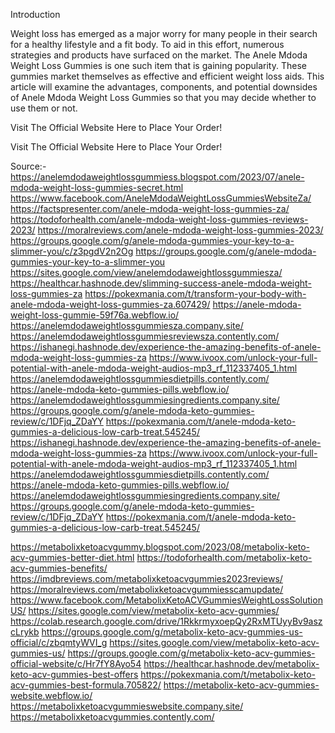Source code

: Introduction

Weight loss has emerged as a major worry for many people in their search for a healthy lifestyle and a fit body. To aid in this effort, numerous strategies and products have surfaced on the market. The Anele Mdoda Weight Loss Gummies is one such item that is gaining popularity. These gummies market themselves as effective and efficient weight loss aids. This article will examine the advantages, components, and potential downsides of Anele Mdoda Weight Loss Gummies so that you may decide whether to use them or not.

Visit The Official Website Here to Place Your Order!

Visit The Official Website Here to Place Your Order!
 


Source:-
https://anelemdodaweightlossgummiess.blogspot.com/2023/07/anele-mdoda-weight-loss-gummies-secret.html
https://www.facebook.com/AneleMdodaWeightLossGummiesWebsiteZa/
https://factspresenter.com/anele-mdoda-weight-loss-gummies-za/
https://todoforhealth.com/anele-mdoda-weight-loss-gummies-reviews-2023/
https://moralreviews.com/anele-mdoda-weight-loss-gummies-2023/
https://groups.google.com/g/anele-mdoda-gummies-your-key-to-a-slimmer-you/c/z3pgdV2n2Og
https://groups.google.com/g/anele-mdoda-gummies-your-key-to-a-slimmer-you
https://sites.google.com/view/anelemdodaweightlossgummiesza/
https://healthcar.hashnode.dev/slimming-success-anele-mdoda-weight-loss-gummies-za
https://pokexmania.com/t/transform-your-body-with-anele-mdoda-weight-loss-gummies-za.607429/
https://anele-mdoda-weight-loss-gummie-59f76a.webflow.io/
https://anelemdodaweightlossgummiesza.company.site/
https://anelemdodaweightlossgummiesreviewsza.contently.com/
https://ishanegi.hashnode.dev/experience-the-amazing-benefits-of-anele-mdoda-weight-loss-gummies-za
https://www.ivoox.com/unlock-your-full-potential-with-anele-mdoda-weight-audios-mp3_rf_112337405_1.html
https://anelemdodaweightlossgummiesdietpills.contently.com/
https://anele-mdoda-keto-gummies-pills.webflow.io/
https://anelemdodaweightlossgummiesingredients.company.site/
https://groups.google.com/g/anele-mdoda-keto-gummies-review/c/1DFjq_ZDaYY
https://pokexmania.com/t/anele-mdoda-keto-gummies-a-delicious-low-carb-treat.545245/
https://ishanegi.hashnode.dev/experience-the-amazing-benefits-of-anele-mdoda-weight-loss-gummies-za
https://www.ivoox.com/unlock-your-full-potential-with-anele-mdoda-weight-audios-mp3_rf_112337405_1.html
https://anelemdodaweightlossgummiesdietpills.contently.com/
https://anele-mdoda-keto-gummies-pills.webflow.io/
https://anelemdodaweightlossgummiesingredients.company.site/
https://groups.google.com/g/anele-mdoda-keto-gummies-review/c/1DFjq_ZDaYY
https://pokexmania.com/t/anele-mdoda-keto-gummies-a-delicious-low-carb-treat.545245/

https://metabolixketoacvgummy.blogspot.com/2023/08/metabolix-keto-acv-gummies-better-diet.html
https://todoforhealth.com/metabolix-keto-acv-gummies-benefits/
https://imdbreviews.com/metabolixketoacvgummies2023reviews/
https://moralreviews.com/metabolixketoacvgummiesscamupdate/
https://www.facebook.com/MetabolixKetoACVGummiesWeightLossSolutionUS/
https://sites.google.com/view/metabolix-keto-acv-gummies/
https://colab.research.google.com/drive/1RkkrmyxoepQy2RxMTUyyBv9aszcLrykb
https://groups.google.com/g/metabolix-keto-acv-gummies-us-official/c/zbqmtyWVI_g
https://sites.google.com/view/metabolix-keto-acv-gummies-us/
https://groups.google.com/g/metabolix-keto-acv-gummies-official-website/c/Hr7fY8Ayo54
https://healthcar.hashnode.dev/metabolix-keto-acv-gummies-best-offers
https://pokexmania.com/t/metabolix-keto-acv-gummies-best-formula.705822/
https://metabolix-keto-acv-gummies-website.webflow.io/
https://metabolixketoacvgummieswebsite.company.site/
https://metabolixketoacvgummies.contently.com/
******************************
All lines above that contain the word "todoforhealth" are to be copied.

https://todoforhealth.com/anele-mdoda-weight-loss-gummies-reviews-2023/
https://todoforhealth.com/metabolix-keto-acv-gummies-benefits/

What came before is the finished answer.